Le problème ne vient pas uniquement du manque de rigueur administrative, mais aussi de pratiques opportunistes. Les deux architectes évoquent des cas fréquents de contournement: doubles cloisons sans isolant, remplacement du double vitrage par du simple, décorations imitant l’épaisseur thermique. Pour Guessous, «il est essentiel de renforcer les contrôles en amont, lors de l’instruction des permis, mais aussi sur chantier.»

L’urbaniste propose, quant à elle, des pistes pour inverser la tendance: audits rigoureux, labels de performance énergétique, formation des professionnels et sensibilisation des acheteurs. «Les usagers doivent être informés de leurs droits et des critères d’un logement confortable, économe et sain», plaide-t-elle.

Mise en œuvre timide

Le Plan national d’efficacité énergétique vise à réduire de 20% la consommation énergétique du bâtiment d’ici 2030. Mais entre ambitions politiques et réalités du terrain, le décalage persiste.

«Le secteur public donne de plus en plus l’exemple, mais il est urgent d’étendre ces efforts au secteur privé», alerte-t-elle. Elle pointe le manque de financements, de dispositifs incitatifs clairs et de compétences techniques suffisantes.

Driss Guessous, lui, cite des exemples positifs à Chefchaouen ou dans certains projets de bureaux à Casablanca, intégrant capteurs de luminosité, stores motorisés, éclairage LED intelligent, mais reconnaît que ces démarches restent encore l’exception.
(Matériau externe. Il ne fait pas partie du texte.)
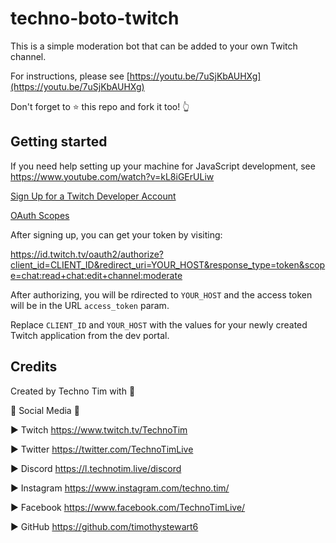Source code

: # techno-boto-twitch

This is a simple moderation bot that can be added to your own Twitch channel.

For instructions, please see [https://youtu.be/7uSjKbAUHXg](https://youtu.be/7uSjKbAUHXg)

Don't forget to ⭐ this repo and fork it too! 👆

## Getting started

If you need help setting up your machine for JavaScript development, see https://www.youtube.com/watch?v=kL8iGErULiw

[Sign Up for a Twitch Developer Account](https://dev.twitch.tv/)

[OAuth Scopes](https://dev.twitch.tv/docs/authentication#scopes)

After signing up, you can get your token by visiting:

https://id.twitch.tv/oauth2/authorize?client_id=CLIENT_ID&redirect_uri=YOUR_HOST&response_type=token&scope=chat:read+chat:edit+channel:moderate

After authorizing, you will be rdirected to `YOUR_HOST` and the access token will be in the URL `access_token` param.

Replace `CLIENT_ID` and `YOUR_HOST` with the values for your newly created Twitch application from the dev portal.

## Credits
Created by Techno Tim with 💛

🔔 Social Media 🔔

► Twitch https://www.twitch.tv/TechnoTim

► Twitter  https://twitter.com/TechnoTimLive

► Discord https://l.technotim.live/discord

► Instagram https://www.instagram.com/techno.tim/

► Facebook https://www.facebook.com/TechnoTimLive/

► GitHub https://github.com/timothystewart6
Face à l’aggravation annoncée des canicules, les deux architectes appellent à une transformation radicale de nos villes. Compactes mais respirantes, intégrant couloirs de ventilation, toitures végétalisées, façades réfléchissantes. Ces villes du futur ne sont pas forcément high-tech, mais surtout mieux pensées.

«Il ne s’agit pas de copier des modèles étrangers», insiste Driss Guessous, qui préfère puiser dans le patrimoine marocain. «Les médinas offrent déjà des leçons de résilience: patios, ruelles étroites, jeux d’ombre.»

Nada Oudghiri abonde: «Une ville bien pensée placerait l’humain et son confort au cœur des décisions, en réduisant les surfaces minérales, en favorisant la marche, en assurant l’accès équitable à des logements bien conçus thermiquement.»

Car au fond, le défi architectural posé par la crise climatique ne se limite pas à la technique. Il engage aussi une vision plus large: une façon d’habiter, de penser le collectif, de vivre avec son climat plutôt que contre lui.